» GIVEN RECORDS:
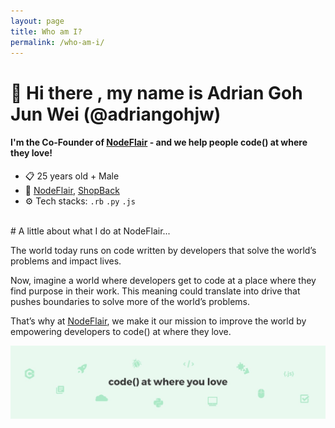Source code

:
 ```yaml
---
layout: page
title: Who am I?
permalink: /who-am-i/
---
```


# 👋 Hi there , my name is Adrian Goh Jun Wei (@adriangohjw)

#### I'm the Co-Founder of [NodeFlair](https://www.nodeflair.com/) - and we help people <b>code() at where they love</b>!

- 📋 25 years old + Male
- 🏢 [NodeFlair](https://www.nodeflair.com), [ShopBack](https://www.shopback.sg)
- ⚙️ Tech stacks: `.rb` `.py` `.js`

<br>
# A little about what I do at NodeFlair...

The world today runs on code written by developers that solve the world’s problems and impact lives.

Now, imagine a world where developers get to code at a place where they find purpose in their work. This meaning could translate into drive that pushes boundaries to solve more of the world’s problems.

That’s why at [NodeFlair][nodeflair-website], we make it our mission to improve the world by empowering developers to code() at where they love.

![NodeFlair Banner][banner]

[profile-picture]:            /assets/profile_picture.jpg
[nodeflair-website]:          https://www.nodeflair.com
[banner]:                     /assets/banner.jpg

» ACTIVITY: For every line of the records with the string "developers", add one to a tally; give the final tally alone.

» THE ANSWER: 3